Increasingly feeling isolated and alone, he had begun to feel as if, somehow, life wasn’t really real. Reality wasn’t real. The feeling had started in his thirties and intensified as he got older. Life seemed out of control, beyond his sphere of influence. It was as if the world had been created just to keep him afraid and controlled. Or was it occupied? Yes, occupied. The more wars, threats of war, strikes, accidents and so on, the more occupied humans become with fear. Then there was the rise of social media and its avalanche of idiots who suddenly thought they knew more than the experts. This manifested itself as conspiracy theories, Flat Earthers, and even more bewildering and bizarre religious types who would believe that somehow and one day they would ascend physically to Heaven leaving everyone else behind. The world had slowly gone insane.

The insanity of it all was what finally broke the spell that had held him. Yes – insanity.

As he sat there that night feeling helpless, as he watched and read all sorts of fearsome news and opinions, he suddenly knew. It was as if he had always known – but some trigger had brought this knowing to the forefront of his brain. Reality simply wasn’t real. The thing was, though, when he had this realization it wasn’t simply a thought or a germinating idea. It wasn’t simply another dead end to keep him occupied. No, it was simply that he just knew that nothing he had ever believed, been told, taught or exposed to was actually reality. The effect of this sudden knowing was, of course, profound.

The idea caused him to fall into a deep and lasting sickness. Those around him were concerned for his welfare and their own. A man in a coma presents a problem on many levels – it keeps one occupied.

The man in the coma wasn’t. The man in what looked to everyone else like a coma was actually beyond reality. As the knowing or the idea hit him, he was able to exit the supposed reality and enter another version of it. Better, superior and more complete in every respect – but, in leaving prematurely, he had left his physical shell in the ‘reality’ that he exited. To his family and friends and the hospital staff, he was simply a comatose individual. His body was there and it still functioned to some degree, but his mind was elsewhere. Actually, his essence was elsewhere and his body was simply on autopilot. His essential self – what he really was – actually inhabited another place altogether. He had escaped at the very moment of his idea – his profound realization about reality.

“You see,” he thought to himself as he scanned a page of Internet, bored, “this is my dream. I am the dreamer!”  

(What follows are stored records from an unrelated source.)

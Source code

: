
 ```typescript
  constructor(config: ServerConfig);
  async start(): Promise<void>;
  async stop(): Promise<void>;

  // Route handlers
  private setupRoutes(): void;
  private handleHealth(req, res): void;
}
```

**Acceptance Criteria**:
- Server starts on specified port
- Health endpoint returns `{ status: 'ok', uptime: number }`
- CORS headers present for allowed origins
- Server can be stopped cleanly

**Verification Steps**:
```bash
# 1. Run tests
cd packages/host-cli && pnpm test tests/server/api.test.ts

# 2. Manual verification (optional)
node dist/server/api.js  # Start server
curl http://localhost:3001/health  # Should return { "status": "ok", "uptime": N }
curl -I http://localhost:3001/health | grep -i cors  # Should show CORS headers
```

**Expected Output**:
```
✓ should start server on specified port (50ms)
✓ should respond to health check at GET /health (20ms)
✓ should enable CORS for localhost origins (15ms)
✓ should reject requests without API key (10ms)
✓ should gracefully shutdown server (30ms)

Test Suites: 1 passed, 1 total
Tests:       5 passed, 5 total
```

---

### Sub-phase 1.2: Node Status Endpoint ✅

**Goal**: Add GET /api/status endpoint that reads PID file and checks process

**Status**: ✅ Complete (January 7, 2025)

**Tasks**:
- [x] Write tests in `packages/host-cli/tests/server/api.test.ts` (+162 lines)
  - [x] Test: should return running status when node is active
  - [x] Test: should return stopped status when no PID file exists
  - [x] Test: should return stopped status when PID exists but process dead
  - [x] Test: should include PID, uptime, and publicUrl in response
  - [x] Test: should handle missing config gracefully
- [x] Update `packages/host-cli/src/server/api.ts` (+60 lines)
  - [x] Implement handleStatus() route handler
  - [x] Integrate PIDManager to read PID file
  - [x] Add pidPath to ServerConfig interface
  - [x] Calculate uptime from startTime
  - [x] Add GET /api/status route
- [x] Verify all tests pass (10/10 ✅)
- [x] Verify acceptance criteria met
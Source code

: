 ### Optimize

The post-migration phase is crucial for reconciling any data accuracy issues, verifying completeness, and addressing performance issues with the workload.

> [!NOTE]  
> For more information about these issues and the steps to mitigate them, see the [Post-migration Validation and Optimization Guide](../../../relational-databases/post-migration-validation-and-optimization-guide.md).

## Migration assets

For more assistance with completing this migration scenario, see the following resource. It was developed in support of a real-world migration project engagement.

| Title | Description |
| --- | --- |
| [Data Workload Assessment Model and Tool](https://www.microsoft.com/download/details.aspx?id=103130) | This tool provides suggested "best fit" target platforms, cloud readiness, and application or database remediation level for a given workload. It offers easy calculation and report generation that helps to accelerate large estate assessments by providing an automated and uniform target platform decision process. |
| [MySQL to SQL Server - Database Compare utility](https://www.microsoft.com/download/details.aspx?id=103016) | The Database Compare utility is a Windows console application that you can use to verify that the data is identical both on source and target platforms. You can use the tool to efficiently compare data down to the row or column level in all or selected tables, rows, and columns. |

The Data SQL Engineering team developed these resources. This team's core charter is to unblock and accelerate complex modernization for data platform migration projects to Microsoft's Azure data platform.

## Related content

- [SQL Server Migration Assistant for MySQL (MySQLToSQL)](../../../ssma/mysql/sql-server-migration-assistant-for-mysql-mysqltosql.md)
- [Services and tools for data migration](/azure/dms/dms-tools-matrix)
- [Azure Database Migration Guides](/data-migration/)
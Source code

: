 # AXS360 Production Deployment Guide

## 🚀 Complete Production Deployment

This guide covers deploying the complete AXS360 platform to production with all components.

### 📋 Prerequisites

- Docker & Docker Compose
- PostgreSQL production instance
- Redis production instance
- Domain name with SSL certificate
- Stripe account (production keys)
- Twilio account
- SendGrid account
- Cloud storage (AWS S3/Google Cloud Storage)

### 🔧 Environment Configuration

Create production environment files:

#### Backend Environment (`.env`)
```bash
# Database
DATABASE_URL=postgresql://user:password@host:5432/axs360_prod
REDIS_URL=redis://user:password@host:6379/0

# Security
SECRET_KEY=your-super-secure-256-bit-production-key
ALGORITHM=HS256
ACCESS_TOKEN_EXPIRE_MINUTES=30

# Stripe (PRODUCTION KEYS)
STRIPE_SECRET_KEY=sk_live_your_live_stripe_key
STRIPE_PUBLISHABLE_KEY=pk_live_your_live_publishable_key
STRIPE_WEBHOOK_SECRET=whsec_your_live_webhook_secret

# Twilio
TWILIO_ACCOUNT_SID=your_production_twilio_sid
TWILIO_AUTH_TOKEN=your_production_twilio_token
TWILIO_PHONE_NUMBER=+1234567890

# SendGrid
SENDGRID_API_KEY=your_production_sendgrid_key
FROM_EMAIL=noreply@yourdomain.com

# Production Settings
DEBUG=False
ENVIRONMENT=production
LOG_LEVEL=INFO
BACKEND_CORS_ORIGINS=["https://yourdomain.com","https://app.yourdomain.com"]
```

As words starkly written in typeface on white paper, it’s sort of a meaningless idea, benign even. But for his mind, it was a shock that shook his core. It sent his awareness to another place.

In that instant, he had connected a lot of dots: Dots that he had been collecting through his life as a curious questioner of stuff. Yes, people had thought him a bit dotty, or perhaps even mad, to study magic, alchemy, dreams, psychology, physics and an awful lot more but in the end… Well, it was self-apparent wasn’t it?

Dots. The dots had become a line and the line quickly became a shape, a malleable shape. He had simply made a doorway shape and stepped through it and, in doing so, he had jumped a dimension or perhaps several. He had met there his long-dead parents and many friends whom he had never expected to see again. At first, there was consternation among them; after all, it was not yet his ‘time.’

There, wherever there was, he had understood that ‘life’ really is nothing but a dream – and the aim of the dream is first to know that it is just a dream and secondly to see how to connect the dots as he had done. There was then no real need for the life-dreaming at all. While he knew that many of his newly re-found friends and relatives would soon opt to go back to life-reality-dreaming to gain the idea as he had, he no longer had any use for it. He had recognized the signs, joined the dots and seen the fear-based, occupying program for what it was – the enemy to advancement. He had advanced. Prematurely perhaps, but he had.